**Goal of the exercise**
Lines with the word "moduļa" in them must be copied from the records below.
┌─ Supplied material
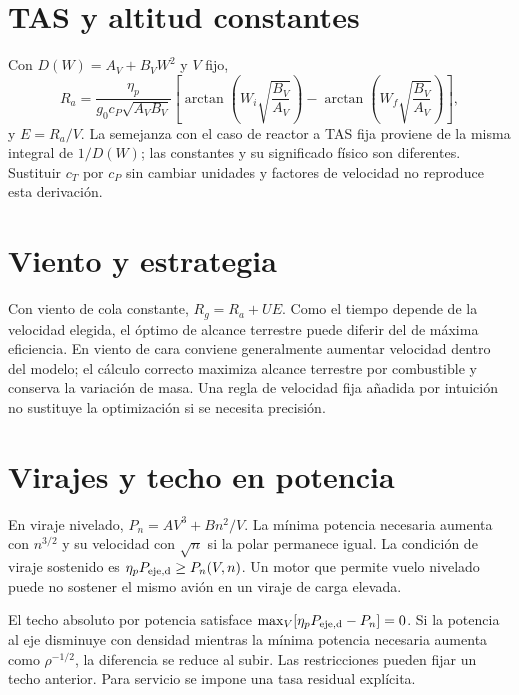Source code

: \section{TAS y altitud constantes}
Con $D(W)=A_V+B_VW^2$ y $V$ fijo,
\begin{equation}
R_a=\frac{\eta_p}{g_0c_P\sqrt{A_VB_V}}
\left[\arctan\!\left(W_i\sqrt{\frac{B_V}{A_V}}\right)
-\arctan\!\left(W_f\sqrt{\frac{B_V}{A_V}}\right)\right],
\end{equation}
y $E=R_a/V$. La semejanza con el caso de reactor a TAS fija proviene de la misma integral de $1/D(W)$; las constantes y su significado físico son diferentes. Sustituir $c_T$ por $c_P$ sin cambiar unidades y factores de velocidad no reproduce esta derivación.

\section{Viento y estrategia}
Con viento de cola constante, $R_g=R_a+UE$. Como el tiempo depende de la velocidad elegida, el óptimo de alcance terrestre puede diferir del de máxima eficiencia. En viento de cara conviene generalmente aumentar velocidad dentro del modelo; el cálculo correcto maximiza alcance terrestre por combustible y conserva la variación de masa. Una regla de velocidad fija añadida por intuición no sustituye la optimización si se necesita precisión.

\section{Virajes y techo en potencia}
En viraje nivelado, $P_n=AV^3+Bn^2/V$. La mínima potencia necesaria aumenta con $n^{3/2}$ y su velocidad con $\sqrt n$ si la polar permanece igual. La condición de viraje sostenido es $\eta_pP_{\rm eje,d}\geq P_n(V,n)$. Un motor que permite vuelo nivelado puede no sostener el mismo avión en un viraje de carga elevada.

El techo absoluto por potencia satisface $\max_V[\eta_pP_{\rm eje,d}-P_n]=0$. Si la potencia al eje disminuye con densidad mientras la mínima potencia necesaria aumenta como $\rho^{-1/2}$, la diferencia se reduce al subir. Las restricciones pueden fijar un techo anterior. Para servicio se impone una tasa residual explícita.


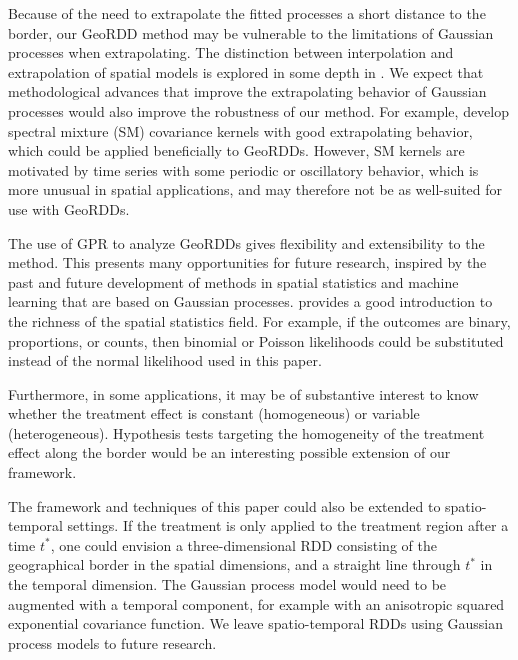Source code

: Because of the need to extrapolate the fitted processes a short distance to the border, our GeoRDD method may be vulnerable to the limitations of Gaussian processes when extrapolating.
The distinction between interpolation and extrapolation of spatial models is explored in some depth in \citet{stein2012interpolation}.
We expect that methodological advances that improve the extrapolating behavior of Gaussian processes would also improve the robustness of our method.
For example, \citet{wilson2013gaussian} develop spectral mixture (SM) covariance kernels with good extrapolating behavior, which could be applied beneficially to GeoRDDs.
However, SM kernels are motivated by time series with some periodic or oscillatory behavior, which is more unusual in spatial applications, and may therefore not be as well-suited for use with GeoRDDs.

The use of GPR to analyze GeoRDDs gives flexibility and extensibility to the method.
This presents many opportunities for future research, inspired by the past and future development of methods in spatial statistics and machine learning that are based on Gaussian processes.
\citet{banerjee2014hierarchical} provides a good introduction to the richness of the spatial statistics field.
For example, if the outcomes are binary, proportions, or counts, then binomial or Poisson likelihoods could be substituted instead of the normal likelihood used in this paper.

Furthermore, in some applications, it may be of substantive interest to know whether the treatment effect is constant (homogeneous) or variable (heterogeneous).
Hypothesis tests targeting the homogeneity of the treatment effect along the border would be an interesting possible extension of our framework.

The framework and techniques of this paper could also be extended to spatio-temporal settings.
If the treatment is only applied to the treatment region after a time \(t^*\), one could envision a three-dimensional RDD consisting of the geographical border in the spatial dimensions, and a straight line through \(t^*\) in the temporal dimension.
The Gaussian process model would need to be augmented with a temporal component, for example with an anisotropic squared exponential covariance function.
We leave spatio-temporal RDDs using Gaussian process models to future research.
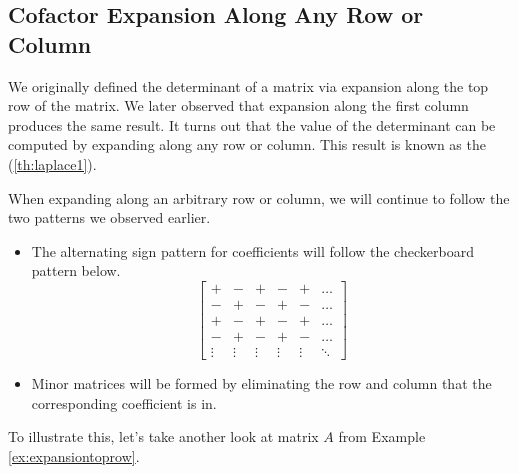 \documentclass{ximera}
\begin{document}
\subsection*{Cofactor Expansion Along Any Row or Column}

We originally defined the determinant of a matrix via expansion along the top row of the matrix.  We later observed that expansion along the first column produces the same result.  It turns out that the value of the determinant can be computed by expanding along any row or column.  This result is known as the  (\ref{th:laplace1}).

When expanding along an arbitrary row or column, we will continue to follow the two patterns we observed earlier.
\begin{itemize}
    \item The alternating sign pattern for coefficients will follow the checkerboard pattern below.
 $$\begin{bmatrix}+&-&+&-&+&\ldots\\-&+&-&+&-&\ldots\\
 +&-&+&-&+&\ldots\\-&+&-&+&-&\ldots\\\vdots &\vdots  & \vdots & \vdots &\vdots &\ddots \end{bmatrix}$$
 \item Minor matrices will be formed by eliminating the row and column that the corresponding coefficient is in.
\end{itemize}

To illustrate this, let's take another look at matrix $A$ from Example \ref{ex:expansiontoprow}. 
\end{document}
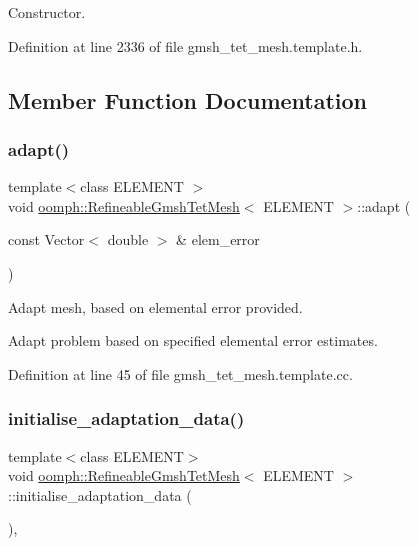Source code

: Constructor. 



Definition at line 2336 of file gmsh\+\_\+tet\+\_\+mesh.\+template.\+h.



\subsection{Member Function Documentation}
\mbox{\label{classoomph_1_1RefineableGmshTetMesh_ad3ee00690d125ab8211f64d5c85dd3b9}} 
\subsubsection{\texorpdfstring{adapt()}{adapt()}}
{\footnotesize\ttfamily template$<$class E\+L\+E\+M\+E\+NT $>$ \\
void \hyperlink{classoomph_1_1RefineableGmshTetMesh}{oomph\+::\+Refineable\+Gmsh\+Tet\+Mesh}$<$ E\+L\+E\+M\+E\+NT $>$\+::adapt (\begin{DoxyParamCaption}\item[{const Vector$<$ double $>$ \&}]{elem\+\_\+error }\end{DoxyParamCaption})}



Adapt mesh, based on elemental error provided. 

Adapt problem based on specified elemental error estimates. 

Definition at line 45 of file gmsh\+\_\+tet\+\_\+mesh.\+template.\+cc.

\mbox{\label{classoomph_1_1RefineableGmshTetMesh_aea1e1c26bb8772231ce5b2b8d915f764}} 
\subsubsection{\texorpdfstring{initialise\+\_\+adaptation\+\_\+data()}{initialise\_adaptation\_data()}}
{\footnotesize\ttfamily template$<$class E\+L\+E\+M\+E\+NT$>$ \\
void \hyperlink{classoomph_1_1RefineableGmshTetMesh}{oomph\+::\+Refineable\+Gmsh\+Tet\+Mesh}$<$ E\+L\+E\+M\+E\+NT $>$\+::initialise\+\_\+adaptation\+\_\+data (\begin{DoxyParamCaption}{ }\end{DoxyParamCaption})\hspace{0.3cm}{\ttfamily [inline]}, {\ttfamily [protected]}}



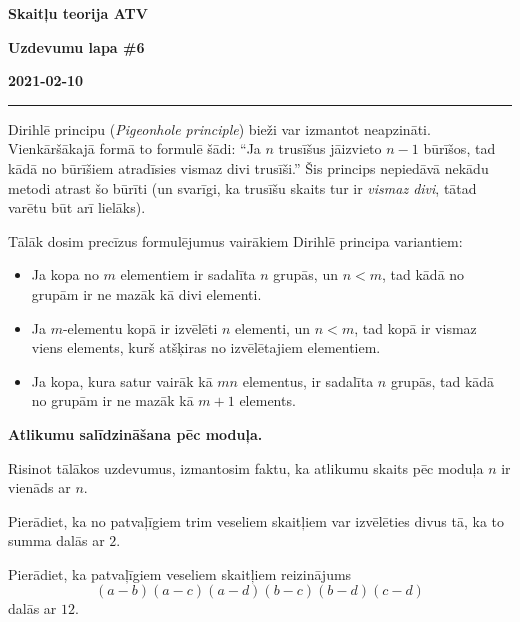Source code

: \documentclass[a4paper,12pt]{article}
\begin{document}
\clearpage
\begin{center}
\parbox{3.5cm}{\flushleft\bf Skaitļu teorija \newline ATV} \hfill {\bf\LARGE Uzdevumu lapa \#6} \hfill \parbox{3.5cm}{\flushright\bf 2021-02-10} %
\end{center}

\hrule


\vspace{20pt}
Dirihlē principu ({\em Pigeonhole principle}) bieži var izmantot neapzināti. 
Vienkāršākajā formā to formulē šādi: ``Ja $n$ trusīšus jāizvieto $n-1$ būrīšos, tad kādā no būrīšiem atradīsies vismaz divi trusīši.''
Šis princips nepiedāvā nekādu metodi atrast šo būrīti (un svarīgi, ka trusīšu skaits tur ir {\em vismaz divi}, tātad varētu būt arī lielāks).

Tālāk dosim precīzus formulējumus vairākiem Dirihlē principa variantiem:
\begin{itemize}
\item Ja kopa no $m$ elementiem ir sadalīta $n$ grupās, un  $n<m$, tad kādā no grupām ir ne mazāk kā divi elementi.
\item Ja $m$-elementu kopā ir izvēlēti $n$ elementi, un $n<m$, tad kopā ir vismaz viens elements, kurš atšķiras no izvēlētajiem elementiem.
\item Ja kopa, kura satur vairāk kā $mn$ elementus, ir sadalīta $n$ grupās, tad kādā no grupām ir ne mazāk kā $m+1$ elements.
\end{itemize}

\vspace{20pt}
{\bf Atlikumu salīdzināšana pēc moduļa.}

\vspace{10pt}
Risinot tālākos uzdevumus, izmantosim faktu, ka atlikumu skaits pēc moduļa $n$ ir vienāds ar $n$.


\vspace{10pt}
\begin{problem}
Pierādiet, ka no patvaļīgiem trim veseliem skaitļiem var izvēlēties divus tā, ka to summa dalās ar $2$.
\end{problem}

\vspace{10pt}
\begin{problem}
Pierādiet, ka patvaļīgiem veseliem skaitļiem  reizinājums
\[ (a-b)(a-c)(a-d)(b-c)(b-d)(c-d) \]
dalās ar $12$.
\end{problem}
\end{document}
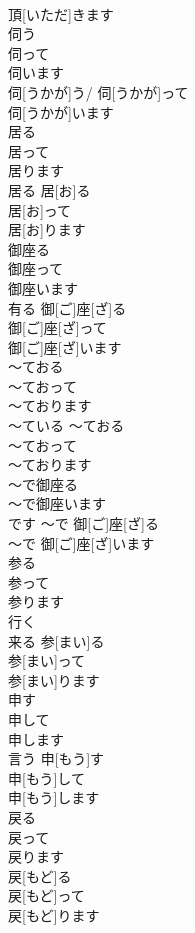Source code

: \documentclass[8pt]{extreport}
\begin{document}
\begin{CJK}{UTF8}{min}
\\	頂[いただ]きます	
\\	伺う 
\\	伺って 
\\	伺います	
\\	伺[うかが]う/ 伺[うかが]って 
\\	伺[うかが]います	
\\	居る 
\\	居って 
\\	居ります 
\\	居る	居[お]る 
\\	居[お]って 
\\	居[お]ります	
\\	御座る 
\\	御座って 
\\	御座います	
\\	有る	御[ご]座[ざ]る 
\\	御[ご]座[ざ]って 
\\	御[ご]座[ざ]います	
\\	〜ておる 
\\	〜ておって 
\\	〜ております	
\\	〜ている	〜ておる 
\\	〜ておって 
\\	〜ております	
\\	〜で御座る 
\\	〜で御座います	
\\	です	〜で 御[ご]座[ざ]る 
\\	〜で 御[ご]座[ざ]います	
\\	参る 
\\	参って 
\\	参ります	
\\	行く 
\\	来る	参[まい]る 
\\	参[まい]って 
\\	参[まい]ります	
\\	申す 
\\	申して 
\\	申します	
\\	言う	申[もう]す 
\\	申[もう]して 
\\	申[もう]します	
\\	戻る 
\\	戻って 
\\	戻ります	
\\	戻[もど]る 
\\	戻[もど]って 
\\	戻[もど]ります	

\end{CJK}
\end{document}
└─
**Task response**
{\bf Atlikumu salīdzināšana pēc moduļa.}
Risinot tālākos uzdevumus, izmantosim faktu, ka atlikumu skaits pēc moduļa $n$ ir vienāds ar $n$.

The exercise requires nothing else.